British soldiers stand at attention |
You'd never know an angry river would be part of this hike, judging by the scene at the Woodruff Bridge Trailhead. Initially the river was as serene as a contemplative monk in a state of bliss. The surface was smooth and if we weren't in the shadows and if the day hadn't been cloudy, the river would have reflected the scenery back at us with all the aplomb of a master painter. So much peace and tranquility reigned in the bucolic woods, I nearly wanted to fold my legs up into the lotus position and meditate, but then I'd have to call 911 to come unfold me. Besides which, a sudden explosion of fur and hooves from a stampeding elk rudely disrupted my harmonious ponderings about peace and tranquility in the forest.

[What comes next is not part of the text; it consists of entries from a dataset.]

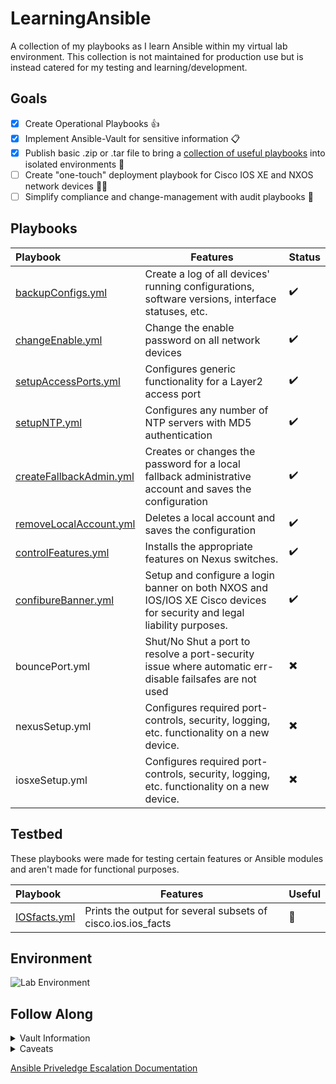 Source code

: # LearningAnsible
A collection of my playbooks as I learn Ansible within my virtual lab environment. This collection is not maintained for production use but is instead catered for my testing and learning/development.

## Goals
- [X] Create Operational Playbooks 👍
- [X] Implement Ansible-Vault for sensitive information 📋
- [X] Publish basic .zip or .tar file to bring a [collection of useful playbooks](https://github.com/NetworkNick-io/Operations/releases) into isolated environments 🛂
- [ ] Create "one-touch" deployment playbook for Cisco IOS XE and NXOS network devices 👨‍💻
- [ ] Simplify compliance and change-management with audit playbooks 🦺

## Playbooks

Playbook              | Features | Status
| :-------------         | ------------- | ------------- |
| [backupConfigs.yml](https://github.com/NetworkNick-io/LearningAnsible/blob/main/playbooks/backupConfigs.yml)        | Create a log of all devices' running  configurations, software versions, interface statuses, etc.         | ✔️ |
| [changeEnable.yml](https://github.com/NetworkNick-io/LearningAnsible/blob/main/playbooks/changeEnable.yml)          | Change the enable password on all network devices                                                         | ✔️ |
| [setupAccessPorts.yml](https://github.com/NetworkNick-io/LearningAnsible/blob/main/playbooks/setupAccessPorts.yml)  | Configures generic functionality for a Layer2  access port                                                | ✔️ |
| [setupNTP.yml](https://github.com/NetworkNick-io/LearningAnsible/blob/main/playbooks/setupNTP.yml)                  | Configures any number of NTP servers with MD5  authentication                                             | ✔️ |
| [createFallbackAdmin.yml](https://github.com/NetworkNick-io/LearningAnsible/blob/main/playbooks/createAdmin.yml)    | Creates or changes the password for a local fallback administrative account and saves the configuration   | ✔️ |
| [removeLocalAccount.yml](https://github.com/NetworkNick-io/LearningAnsible/blob/main/playbooks/removeLocalAccount.yml)                                                                                              | Deletes a local account and saves the configuration                                                       | ✔️ |
| [controlFeatures.yml](https://github.com/NetworkNick-US/LearningAnsible/blob/main/playbooks/controlFeatures.yml) | Installs the appropriate features on Nexus switches. | ✔️ |
| [confibureBanner.yml](https://github.com/NetworkNick-US/LearningAnsible/blob/main/playbooks/setupBanner.yml) | Setup and configure a login banner on both NXOS and IOS/IOS XE Cisco devices for security and legal liability purposes. | ✔️ |
| bouncePort.yml                                                                                                      | Shut/No Shut a port to resolve a port-security issue where automatic err-disable failsafes are not used   | ✖️|
| nexusSetup.yml                                                                                                      | Configures required port-controls, security, logging, etc. functionality on a new device.                 | ✖️|
| iosxeSetup.yml                                                                                                      | Configures required port-controls, security, logging, etc. functionality on a new device.                 | ✖️  |    

## Testbed
These playbooks were made for testing certain features or Ansible modules and aren't made for functional purposes.

Playbook              | Features | Useful
:-------------         | ------------- | -------------
[IOSfacts.yml](https://github.com/NetworkNick-io/LearningAnsible/blob/main/testbed/IOSfacts.yml) | Prints the output for several subsets of cisco.ios.ios_facts | 🚫

## Environment
![Lab Environment](https://i.imgur.com/sAibkpG.png)

## Follow Along

<details>
    <summary>Vault Information</summary>
    
  ```diff
  - All Vault Passwords: TestVault4321
  - Enable Password: BigLongPassword123!!
  - NTP Shared Key: TestKey123/TestKey1234s
  - AnsibleAdmin Account Password: MD5passwordtest!
  ```
</details>

<details>
    <summary>Caveats</summary>
    
  ```diff
  - This environment supports dropping authenticated users into enable mode by default. If your environment does not or cannot support this, you will have to append become: yes, become_method: enable, and become_password: enablePW, to your playbook, vault, or var files.
  + https://docs.ansible.com/ansible/latest/network/getting_started/network_differences.html#privilege-escalation)
  - Certain playbook features (namely connection:local) is not ideal for production use. Best-practices involve implementing connection: network_cli, but this is not supported in my virtual environment.
  ```
</details>

[Ansible Priveledge Escalation Documentation](https://docs.ansible.com/ansible/latest/network/getting_started/network_differences.html#privilege-escalation)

The atoms in my lower intestinal tract became "elk-cited" too, like a poor man's version of a SpaceX rocket but without the subsequent explosion upon touchdown.
Newborns |
I've hiked on this trail many times and always, the vine maples have been one of the main attractions apart from the river and gorge. In spring or summer, the galaxy of leaves overhead imbue the very air with a soft green glow. In autumn, forget the green because it's all brilliant orange, gold, and red when the foliage set off their annual arboreal fireworks show of autumnal color. But in late April, the vine maples just kind of look at me, yawn a disinterested "Meh!", and go back to sleep. Although a few leaves were emerging, the pleated folds somewhat resembling a Spanish fan, mostly the trees were twiggy, bare, and bereft of any leaves.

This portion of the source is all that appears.